> Exercise description: Pick out each line in these entries that contains the string "through".

**** Source records

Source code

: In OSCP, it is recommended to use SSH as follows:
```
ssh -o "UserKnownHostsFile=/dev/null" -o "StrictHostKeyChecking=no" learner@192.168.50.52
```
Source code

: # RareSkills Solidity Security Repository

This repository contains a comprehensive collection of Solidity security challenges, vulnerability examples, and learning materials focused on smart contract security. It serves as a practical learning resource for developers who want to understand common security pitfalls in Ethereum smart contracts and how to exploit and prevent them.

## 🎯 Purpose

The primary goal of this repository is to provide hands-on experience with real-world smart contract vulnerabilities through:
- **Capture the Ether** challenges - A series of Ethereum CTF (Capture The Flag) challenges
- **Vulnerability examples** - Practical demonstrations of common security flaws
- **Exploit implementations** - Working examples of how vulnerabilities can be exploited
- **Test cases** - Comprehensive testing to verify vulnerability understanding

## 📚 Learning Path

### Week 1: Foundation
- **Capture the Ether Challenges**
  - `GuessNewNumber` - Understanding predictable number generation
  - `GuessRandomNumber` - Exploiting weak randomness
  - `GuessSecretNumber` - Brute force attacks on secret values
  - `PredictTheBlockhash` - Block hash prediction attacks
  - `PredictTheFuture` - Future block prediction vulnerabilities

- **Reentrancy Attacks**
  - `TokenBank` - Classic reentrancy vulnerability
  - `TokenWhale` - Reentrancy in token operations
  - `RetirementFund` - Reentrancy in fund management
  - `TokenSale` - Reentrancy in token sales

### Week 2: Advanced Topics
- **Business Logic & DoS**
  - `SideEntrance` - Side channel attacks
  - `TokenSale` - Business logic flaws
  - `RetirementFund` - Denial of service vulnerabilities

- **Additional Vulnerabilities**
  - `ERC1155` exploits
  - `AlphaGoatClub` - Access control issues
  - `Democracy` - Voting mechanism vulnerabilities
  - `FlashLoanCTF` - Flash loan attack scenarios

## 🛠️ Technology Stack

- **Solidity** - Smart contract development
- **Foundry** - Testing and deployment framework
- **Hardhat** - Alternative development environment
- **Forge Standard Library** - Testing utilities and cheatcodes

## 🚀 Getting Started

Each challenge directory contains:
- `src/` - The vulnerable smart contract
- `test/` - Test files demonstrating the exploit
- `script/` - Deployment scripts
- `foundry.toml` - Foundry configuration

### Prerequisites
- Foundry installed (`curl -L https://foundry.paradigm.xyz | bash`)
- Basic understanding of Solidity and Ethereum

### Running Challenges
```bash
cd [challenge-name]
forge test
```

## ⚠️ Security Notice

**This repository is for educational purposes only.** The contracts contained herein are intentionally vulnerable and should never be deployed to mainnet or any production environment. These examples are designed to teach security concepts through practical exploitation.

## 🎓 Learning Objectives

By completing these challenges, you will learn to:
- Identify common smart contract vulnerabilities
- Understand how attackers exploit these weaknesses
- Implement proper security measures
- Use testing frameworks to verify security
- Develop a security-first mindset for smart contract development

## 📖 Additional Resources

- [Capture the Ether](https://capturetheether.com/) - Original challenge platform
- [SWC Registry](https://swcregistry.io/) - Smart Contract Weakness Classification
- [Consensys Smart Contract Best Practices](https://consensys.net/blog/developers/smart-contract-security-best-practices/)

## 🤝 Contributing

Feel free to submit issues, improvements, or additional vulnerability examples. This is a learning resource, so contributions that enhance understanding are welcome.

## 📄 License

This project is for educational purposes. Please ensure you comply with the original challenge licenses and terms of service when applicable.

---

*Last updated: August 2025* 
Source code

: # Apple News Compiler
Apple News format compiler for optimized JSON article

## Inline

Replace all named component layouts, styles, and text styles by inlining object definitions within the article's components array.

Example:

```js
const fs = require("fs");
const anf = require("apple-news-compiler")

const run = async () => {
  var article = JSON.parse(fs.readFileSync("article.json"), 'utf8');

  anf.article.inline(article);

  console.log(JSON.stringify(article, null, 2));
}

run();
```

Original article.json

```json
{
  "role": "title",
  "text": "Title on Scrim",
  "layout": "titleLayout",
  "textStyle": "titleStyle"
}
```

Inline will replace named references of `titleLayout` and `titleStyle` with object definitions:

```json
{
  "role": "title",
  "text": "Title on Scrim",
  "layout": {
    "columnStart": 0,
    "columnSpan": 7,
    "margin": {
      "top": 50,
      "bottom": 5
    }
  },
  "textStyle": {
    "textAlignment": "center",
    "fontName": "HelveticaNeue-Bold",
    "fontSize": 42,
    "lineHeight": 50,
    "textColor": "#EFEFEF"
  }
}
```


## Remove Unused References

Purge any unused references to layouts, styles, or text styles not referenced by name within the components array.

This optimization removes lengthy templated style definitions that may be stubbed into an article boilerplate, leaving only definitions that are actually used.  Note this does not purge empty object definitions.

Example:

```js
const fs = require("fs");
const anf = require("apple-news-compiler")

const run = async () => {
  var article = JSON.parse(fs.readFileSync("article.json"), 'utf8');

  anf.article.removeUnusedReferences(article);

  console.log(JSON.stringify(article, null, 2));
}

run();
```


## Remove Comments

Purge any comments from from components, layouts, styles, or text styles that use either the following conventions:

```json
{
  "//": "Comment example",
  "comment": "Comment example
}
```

********

> Output of the task:
The primary goal of this repository is to provide hands-on experience with real-world smart contract vulnerabilities through:
**This repository is for educational purposes only.** The contracts contained herein are intentionally vulnerable and should never be deployed to mainnet or any production environment. These examples are designed to teach security concepts through practical exploitation.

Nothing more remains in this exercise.